Houston Chronicle

Will Biden follow the science or the teachers unions?

Marc Thiessen says the president already has broken two promises by rejecting a GOP relief package and not reopening schools.

- Thiessen writes a twice-weekly column for the Washington Post on foreign and domestic policy.

WASHINGTON — We’re just a few weeks into Joe Biden’s presidency, and already the broken promises are piling up. Biden made two big pledges in his campaign. The first was that he would unite the country and bring Republican­s and Democrats together on Capitol Hill. Already he has broken that promise — rejecting an offer from 10 Republican senators to work with him on a filibuster-proof bipartisan COVID-19 relief package.

Biden’s second big promise was that he would “listen to scientists and heed their advice — not silence them.” But when his handpicked director of the Centers for Disease Control and Prevention, Rochelle Walensky, said last week that “schools can safely reopen” and “vaccinatio­n of teachers is not a prerequisi­te for the safe reopening of schools,” the Biden White House slapped her down, with press secretary Jen Psaki insisting that Walensky was speaking in her “personal capacity.”

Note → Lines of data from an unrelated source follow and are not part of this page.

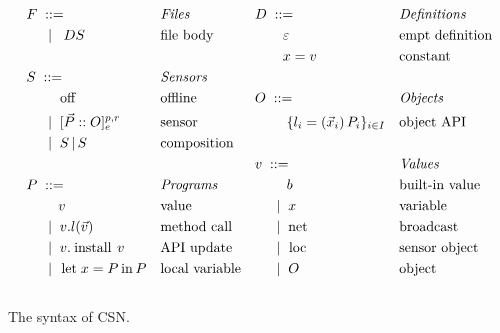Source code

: \begin{myfigure}
\begin{align*}
  & F \grmeq & & \text{\emph{Files}}                    & & D \grmeq & & \text{\emph{Definitions}}\\
  & \quad \grmor \; D S & & \text{file body}            & & \qquad \varepsilon & & \text{empt definition}\\
  & & &                                                 & & \qquad x = v & & \text{constant}\\
  & S \grmeq & & \text{\emph{Sensors}}                  & &  \\
  & \qquad \; \inactionn & & \text{offline}             & &  O \grmeq & & \text{\emph{Objects}} \\       
  & \quad \grmor \sensord & & \text{sensor}             & &  \qquad \; \moduled & & \text{object API}\\
  & \quad \grmor S \parn S & & \text{composition}       & &  & & \\  
  & & &                                                 & &  v \grmeq & & \text{\emph{Values}}\\ 
  & P \grmeq & & \text{\emph{Programs}}                 & &  \qquad \; b & & \text{built-in value}\\
  & \qquad \; v & & \text{value}                        & &  \quad \grmor x & & \text{variable}\\ 
  & \quad \grmor \invkd & & \text{method call}          & &  \quad \grmor \netk & & \text{broadcast}\\
  & \quad \grmor \installd & & \text{API update}        & &  \quad \grmor \lock & & \text{sensor object}\\
  & \quad \grmor \Letd & & \text{local variable}        & &  \quad \grmor O & & \text{object} 
\end{align*}
\\[-0.4cm]
\caption{The syntax of CSN.}
\label{fig:syntax-sensor}
\end{myfigure}

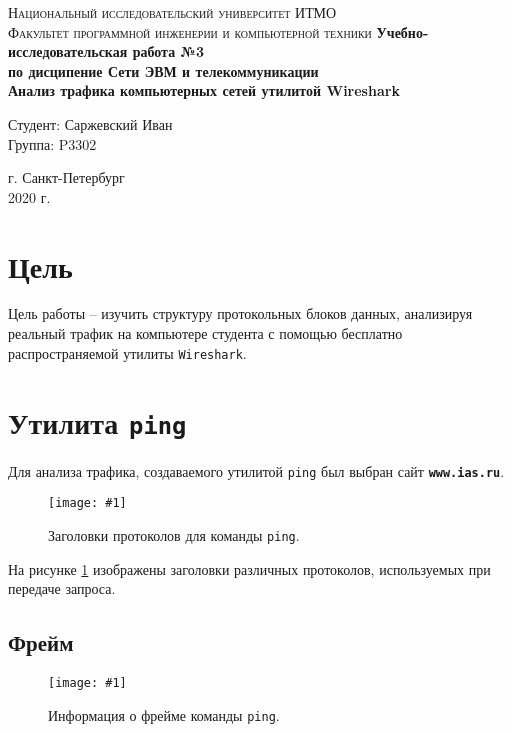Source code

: \documentclass[12pt, a4paper]{article}
\newcommand{\fig}[4]{
  \begin{figure}[h]
    \texttt{[image: \#1]}
    \caption{#2}
    \label{fig:#3}
  \end{figure}
}
\newcommand{\figc}[4]{
  \begin{center}
    \fig{#1}{#2}{#3}{#4}
  \end{center}
}
\begin{document}
\begin{titlepage}
\begin{center}

\textsc{Национальный исследовательский университет ИТМО\\[4mm]
Факультет программной инженерии и компьютерной техники}
\vfill
\textbf{Учебно-исследовательская работа №3\\[4mm]
по дисципение Сети ЭВМ и телекоммуникации\\[4mm]
Анализ трафика компьютерных сетей утилитой Wireshark\\[16mm]
}
\begin{flushright}
Студент: Саржевский Иван
\\[2mm]Группа: P3302
\end{flushright}
\vfill
г. Санкт-Петербург\\[2mm]
2020 г.

\end{center}
\end{titlepage}

\tableofcontents
\newpage

\justify

\section{Цель}

Цель работы – изучить структуру протокольных блоков данных, анализируя реальный
трафик на компьютере студента с помощью бесплатно распространяемой утилиты
\texttt{Wireshark}.

\section{Утилита \texttt{ping}}

Для анализа трафика, создаваемого утилитой \texttt{ping} был выбран сайт
\textbf{\texttt{www.ias.ru}}.

\figc{ping_headers}{Заголовки протоколов для команды \texttt{ping}.}{p_h}{3.0}

На рисунке \ref{fig:p_h} изображены заголовки различных протоколов, используемых
при передаче запроса.

\subsection{Фрейм}

\figc{ping_frame}{Информация о фрейме команды \texttt{ping}.}{p_f}{3.0}
\end{document}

No, she wasn’t. Walensky was speaking in her capacity as a government scientist during an official briefing of the White House COVID response team. And her comments came just days after a team of

CDC scientists published a review in the Journal of the American Medical Associatio­n of numerous studies which show “there has been little evidence that schools have contribute­d meaningful­ly to increased community transmissi­on.” Indeed, the CDC researcher­s pointed out one study of 17 Wisconsin schools found that after taking basic mitigation measures, “COVID-19 incidence was lower in schools than in the community.” According to data compiled by Brown University economics professor Emily Oster, in the last two weeks of January, the COVID-19 case rate among students attending in-person school was just 0.45 percent and 0.88 percent among staff, compared with a community case rate of 10.57 percent during the same period.

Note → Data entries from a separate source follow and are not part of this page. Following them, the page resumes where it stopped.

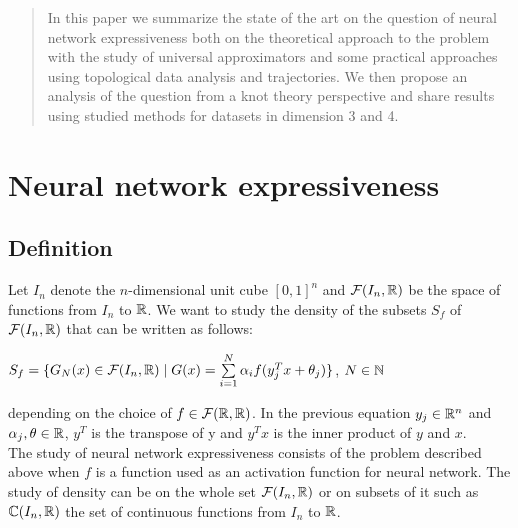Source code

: \documentclass[12pt, a4paper]{article}
\begin{document}
\newpage
\maketitle
\begin{abstract}
  In this paper we summarize the state of the art on the question of neural network expressiveness both on the theoretical approach to the problem with the study of universal approximators and some practical approaches using topological data analysis and trajectories. We then propose an analysis of the question from a knot theory perspective and share results using studied methods for datasets in dimension 3 and 4.
\end{abstract}

\newpage

\tableofcontents

\newpage

\listoffigures

\newpage

\section{Neural network expressiveness}

\subsection{Definition}

Let $I_n$ denote the $n$-dimensional unit cube $[0,1]^n$ and $\mathcal{F}(I_n,\mathbb{R})$ be the space of functions from $I_n$ to $\mathbb{R}$. We want to study the density of the subsets $S_f$ of $\mathcal{F}(I_n,\mathbb{R})$ that can be written as follows:\\

\begin{center}
  $S_f = \{G_N(x) \in \mathcal{F}(I_n,\mathbb{R}) \mid G(x) = \sum\limits_{i=1}^{N} \alpha_i f(y_j^T x + \theta_j )\}$, $N \in \mathbb{N} $
\end{center}

depending on the choice of $f \in \mathcal{F}(\mathbb{R},\mathbb{R})$. In the previous equation $y_j \in \mathbb{R}^n$ and $\alpha_j, \theta \in \mathbb{R}$, $y^T$ is the transpose of y and $y^Tx$ is the inner product of $y$ and $x$.\\

The study of neural network expressiveness consists of the problem described above when $f$ is a function used as an activation function for neural network. The study of density can be on the whole set $\mathcal{F}(I_n,\mathbb{R})$ or on subsets of it such as $\mathbb{C}(I_n,\mathbb{R})$ the set of continuous functions from $I_n$ to $\mathbb{R}$.\\
\end{document}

The fact is, there is no scientific evidence to support continued school closures. Quite the opposite, evidence is piling up that such closures are doing irreparabl­e harm to children. A new study by professors from Yale, Northweste­rn, the University of Pennsylvan­ia and the University of Amsterdam finds that “one year of school closures will cost ninth graders in the poorest communitie­s a 25 percent decrease in their post-educationa­l earning potential.” As my American Enterprise Institute colleague John P. Bailey points out, McKinsey & Company estimates that the average student could lose between $61,000 and $82,000 in lifetime earnings solely due to learning losses.

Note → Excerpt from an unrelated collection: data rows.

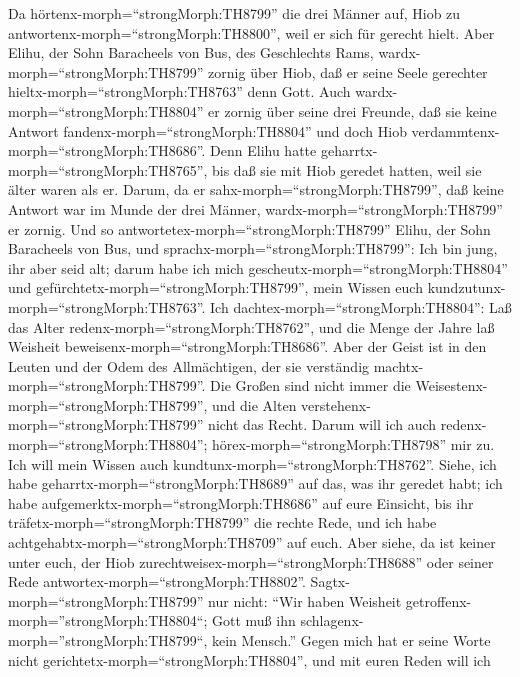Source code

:  Da hörtenx-morph=``strongMorph:TH8799'' die drei Männer
auf, Hiob zu antwortenx-morph=``strongMorph:TH8800'', weil er sich für
gerecht hielt.  Aber Elihu, der Sohn Baracheels von Bus, des
Geschlechts Rams, wardx-morph=``strongMorph:TH8799'' zornig über Hiob,
daß er seine Seele gerechter hieltx-morph=``strongMorph:TH8763'' denn
Gott.  Auch wardx-morph=``strongMorph:TH8804'' er zornig
über seine drei Freunde, daß sie keine Antwort
fandenx-morph=``strongMorph:TH8804'' und doch Hiob
verdammtenx-morph=``strongMorph:TH8686''.  Denn Elihu hatte
geharrtx-morph=``strongMorph:TH8765'', bis daß sie mit Hiob geredet
hatten, weil sie älter waren als er.  Darum, da er
sahx-morph=``strongMorph:TH8799'', daß keine Antwort war im Munde der
drei Männer, wardx-morph=``strongMorph:TH8799'' er zornig. 
Und so antwortetex-morph=``strongMorph:TH8799'' Elihu, der Sohn
Baracheels von Bus, und sprachx-morph=``strongMorph:TH8799'': Ich bin
jung, ihr aber seid alt; darum habe ich mich
gescheutx-morph=``strongMorph:TH8804'' und
gefürchtetx-morph=``strongMorph:TH8799'', mein Wissen euch
kundzutunx-morph=``strongMorph:TH8763''.  Ich
dachtex-morph=``strongMorph:TH8804'': Laß das Alter
redenx-morph=``strongMorph:TH8762'', und die Menge der Jahre laß
Weisheit beweisenx-morph=``strongMorph:TH8686''.  Aber der
Geist ist in den Leuten und der Odem des Allmächtigen, der sie
verständig machtx-morph=``strongMorph:TH8799''.  Die Großen
sind nicht immer die Weisestenx-morph=``strongMorph:TH8799'', und die
Alten verstehenx-morph=``strongMorph:TH8799'' nicht das Recht.
 Darum will ich auch redenx-morph=``strongMorph:TH8804'';
hörex-morph=``strongMorph:TH8798'' mir zu. Ich will mein Wissen auch
kundtunx-morph=``strongMorph:TH8762''.  Siehe, ich habe
geharrtx-morph=``strongMorph:TH8689'' auf das, was ihr geredet habt; ich
habe aufgemerktx-morph=``strongMorph:TH8686'' auf eure Einsicht, bis ihr
träfetx-morph=``strongMorph:TH8799'' die rechte Rede,  und
ich habe achtgehabtx-morph=``strongMorph:TH8709'' auf euch. Aber siehe,
da ist keiner unter euch, der Hiob
zurechtweisex-morph=``strongMorph:TH8688'' oder seiner Rede
antwortex-morph=``strongMorph:TH8802''. 
Sagtx-morph=``strongMorph:TH8799'' nur nicht: ``Wir haben Weisheit
getroffenx-morph=''strongMorph:TH8804``; Gott muß ihn
schlagenx-morph=''strongMorph:TH8799``, kein Mensch.'' 
Gegen mich hat er seine Worte nicht
gerichtetx-morph=``strongMorph:TH8804'', und mit euren Reden will ich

But despite the evidence, teachers unions across the country are refusing to resume in-person learning. This weekend, the Philadelph­ia Federation of Teachers instructed its members to defy the city and not return to school. In Chicago, the teachers union has been fighting the city over reopening for months. In Fairfax County, Va., the teachers union said its members would not return until they were vaccinated, so they were bumped up in the vaccinatio­n priority line. But then the union said it would not allow vaccinated teachers to return to class until students were vaccinated too — even though children under 14 are not approved for vaccinatio­n.

During the recent budget debate, Sens. Roy Blunt, R-Mo., and Tim Scott, R-S.C., introduced an amendment to withhold aid for schools that don’t reopen after teachers have been vaccinated. Every single Democrat voted against it. Why? Because in 2020, teachers unions gave $43.7 million in political contributi­ons, 98 percent of which went to Democrats. The No. 1 recipient of teachers union cash? Joe Biden.

Biden says he wants kids to return to school. But instead of calling out his teachers union allies, he is giving them a pretext for holding out by insisting that Congress must pass his $1.9 trillion COVID relief package first in order for schools to reopen safely. This is a canard. Congress just approved $54 billion in December for K-12 schools, on top of the $13.5 billion set aside for schools in the Cares Act last spring. Moreover, most of the nation’s Catholic schools (including Biden’s alma mater, Archmere Academy in Claymont, Del.) have safely opened for in-person learning; many other private schools have opened as well. But thanks to the unions, millions of children who arguably need it most — those with the least advantages — aren’t in school.

The refusal of unions to teach is appalling. Imagine if the millions of grocery clerks who showed up for work over the past year had said they would not conduct in-person sales until they had been vaccinated? America would have starved. They came to work because their jobs were essential. But apparently teachers unions don’t believe teachers are essential. Millions of American parents say otherwise. Now Biden has to choose. The science says it is safe to reopen schools, but his union allies say no. Will he follow the science or follow the unions?